**Available data**

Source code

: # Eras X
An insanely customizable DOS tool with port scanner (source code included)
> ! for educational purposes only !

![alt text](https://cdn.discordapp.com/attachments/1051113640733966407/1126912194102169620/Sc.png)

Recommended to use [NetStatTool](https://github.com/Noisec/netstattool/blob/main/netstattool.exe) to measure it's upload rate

**What you will do**
The answer consists of every entry, returned exactly.

**Result of the exercise**
Source code

: # Eras X
An insanely customizable DOS tool with port scanner (source code included)
> ! for educational purposes only !

![alt text](https://cdn.discordapp.com/attachments/1051113640733966407/1126912194102169620/Sc.png)

Recommended to use [NetStatTool](https://github.com/Noisec/netstattool/blob/main/netstattool.exe) to measure it's upload rate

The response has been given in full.